* **Your instructions**: The records follow. Count the lines holding "Topics" and give only the number.

* **Excerpted records**:

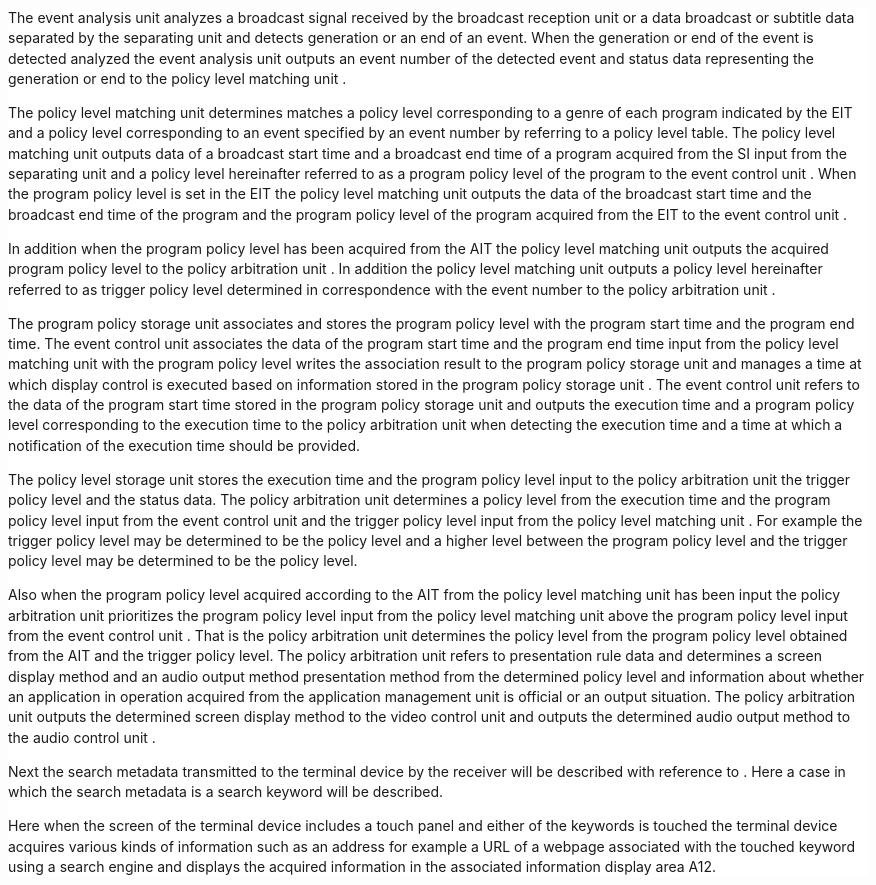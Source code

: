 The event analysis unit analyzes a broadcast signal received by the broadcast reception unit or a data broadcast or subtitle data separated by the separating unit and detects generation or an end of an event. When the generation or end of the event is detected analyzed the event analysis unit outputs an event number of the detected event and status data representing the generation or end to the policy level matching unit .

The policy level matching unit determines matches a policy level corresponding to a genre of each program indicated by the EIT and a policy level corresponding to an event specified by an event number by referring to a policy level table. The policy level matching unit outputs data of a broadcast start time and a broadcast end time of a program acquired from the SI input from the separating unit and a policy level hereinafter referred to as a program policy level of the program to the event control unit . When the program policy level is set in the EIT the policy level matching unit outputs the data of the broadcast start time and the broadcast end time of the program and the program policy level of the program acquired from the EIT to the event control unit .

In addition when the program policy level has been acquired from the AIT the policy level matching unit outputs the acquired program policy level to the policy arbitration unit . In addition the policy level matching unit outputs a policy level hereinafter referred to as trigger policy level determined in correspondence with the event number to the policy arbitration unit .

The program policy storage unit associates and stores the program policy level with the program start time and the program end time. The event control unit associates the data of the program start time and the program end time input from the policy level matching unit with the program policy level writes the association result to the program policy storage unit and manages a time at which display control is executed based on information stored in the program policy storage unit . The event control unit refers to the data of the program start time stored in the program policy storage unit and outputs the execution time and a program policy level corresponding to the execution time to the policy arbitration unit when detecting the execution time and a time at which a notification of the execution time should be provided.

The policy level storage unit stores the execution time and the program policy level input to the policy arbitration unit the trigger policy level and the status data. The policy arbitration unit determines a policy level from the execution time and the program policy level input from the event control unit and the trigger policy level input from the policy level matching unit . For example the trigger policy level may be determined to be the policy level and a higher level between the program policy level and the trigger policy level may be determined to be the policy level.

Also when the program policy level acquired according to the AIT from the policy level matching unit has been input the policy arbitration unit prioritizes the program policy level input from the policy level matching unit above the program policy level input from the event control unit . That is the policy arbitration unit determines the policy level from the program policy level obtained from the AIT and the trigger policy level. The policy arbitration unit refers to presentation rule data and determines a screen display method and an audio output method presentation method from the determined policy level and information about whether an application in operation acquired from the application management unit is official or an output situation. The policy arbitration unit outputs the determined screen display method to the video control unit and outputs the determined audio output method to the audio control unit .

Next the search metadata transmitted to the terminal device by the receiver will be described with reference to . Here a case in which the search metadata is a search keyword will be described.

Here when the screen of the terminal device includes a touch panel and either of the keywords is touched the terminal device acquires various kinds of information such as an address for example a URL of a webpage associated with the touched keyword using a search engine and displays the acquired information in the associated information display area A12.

...

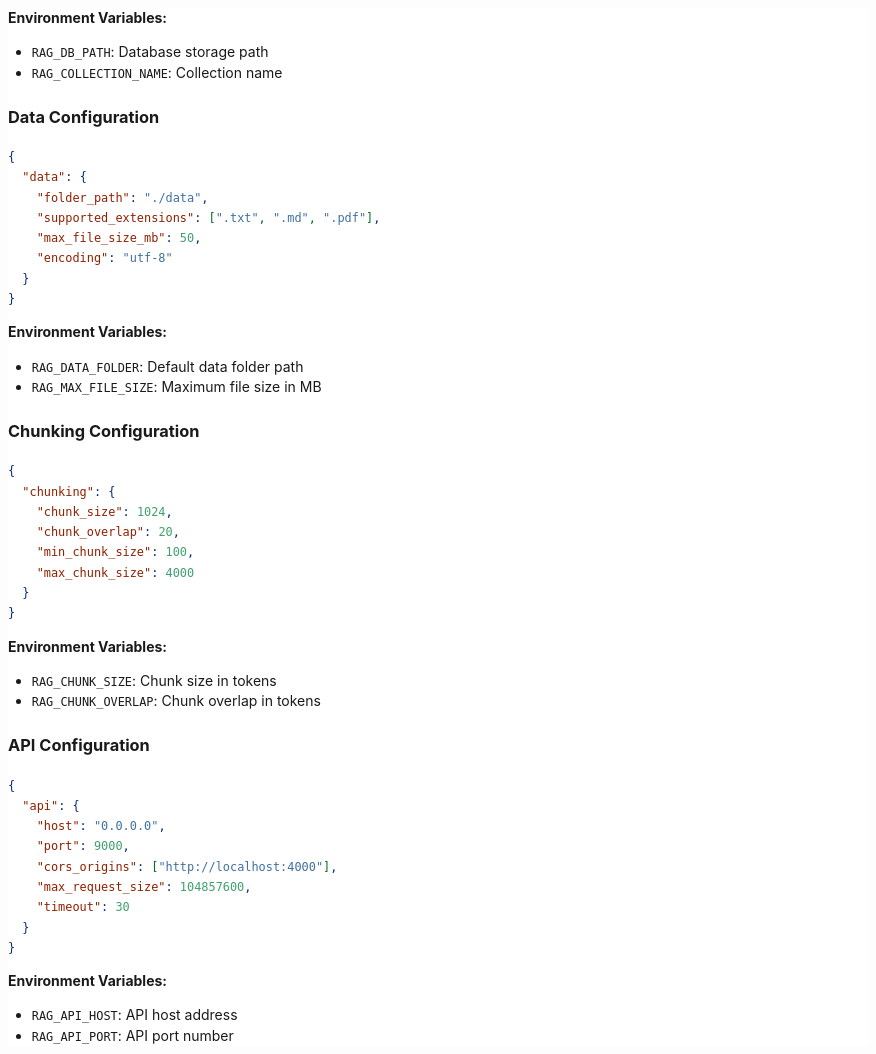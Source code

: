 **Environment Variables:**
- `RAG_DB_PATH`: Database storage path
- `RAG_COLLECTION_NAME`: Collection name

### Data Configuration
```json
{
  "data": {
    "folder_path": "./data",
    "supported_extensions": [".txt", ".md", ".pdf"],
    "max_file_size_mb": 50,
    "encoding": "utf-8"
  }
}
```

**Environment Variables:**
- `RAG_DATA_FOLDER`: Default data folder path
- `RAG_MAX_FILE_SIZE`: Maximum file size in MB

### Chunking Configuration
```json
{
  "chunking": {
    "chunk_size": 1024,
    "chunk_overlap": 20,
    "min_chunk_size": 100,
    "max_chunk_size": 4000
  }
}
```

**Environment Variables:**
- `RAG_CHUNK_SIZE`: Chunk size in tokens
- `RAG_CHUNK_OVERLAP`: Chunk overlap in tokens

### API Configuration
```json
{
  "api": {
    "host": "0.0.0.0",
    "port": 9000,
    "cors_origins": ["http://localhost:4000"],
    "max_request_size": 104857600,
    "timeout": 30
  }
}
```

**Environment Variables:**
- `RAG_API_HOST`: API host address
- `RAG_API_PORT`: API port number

==

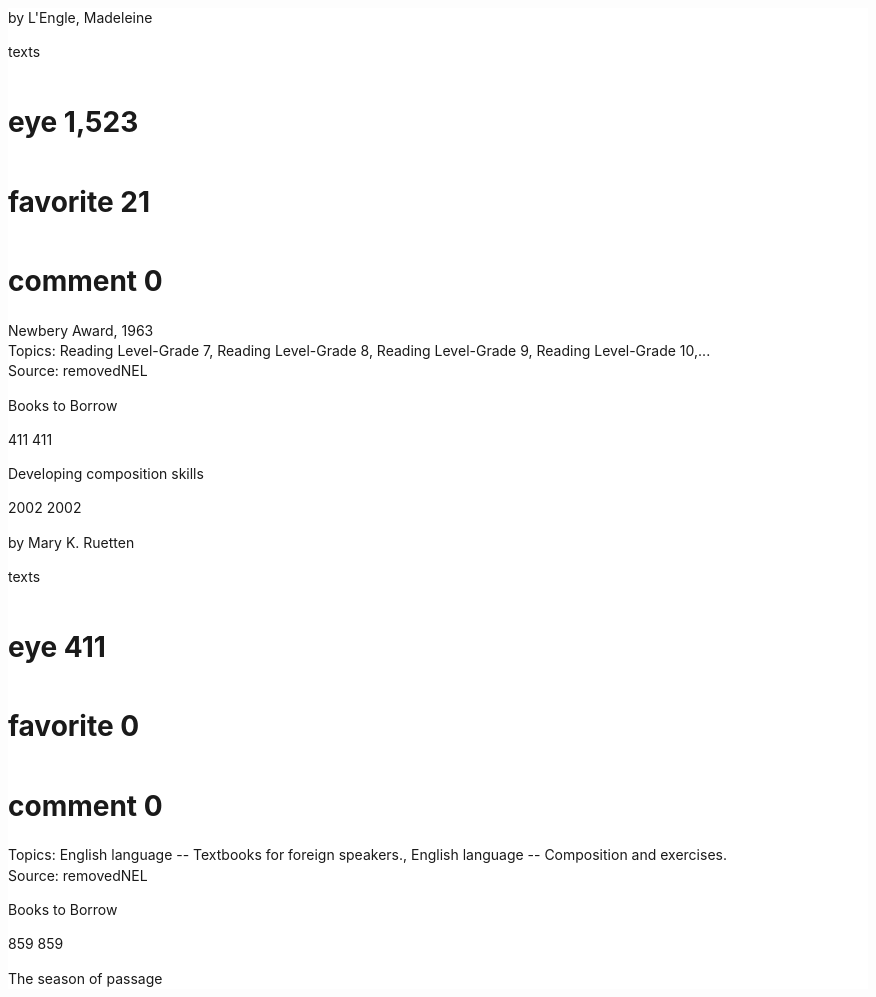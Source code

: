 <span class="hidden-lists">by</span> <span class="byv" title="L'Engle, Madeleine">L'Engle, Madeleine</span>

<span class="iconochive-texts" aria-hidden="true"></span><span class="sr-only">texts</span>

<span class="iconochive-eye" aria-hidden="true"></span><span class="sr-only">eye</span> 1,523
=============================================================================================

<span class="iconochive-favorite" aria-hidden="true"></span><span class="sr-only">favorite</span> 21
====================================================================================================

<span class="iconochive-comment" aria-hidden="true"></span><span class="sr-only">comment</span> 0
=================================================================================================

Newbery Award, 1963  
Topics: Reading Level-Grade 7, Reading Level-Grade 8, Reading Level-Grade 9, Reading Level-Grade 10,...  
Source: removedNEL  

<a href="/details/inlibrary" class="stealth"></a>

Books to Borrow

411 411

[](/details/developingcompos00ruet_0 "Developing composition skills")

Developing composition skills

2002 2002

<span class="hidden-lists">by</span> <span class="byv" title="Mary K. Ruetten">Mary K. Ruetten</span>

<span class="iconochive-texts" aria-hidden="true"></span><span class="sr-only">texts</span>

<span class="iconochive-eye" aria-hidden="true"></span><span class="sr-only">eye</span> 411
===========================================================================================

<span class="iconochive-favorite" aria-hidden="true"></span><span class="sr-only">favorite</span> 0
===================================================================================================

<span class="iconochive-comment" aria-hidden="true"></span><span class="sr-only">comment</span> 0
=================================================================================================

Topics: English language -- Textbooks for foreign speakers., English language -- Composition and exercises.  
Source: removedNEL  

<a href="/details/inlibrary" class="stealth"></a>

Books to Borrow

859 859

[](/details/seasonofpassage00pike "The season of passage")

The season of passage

* **Answer box**: 2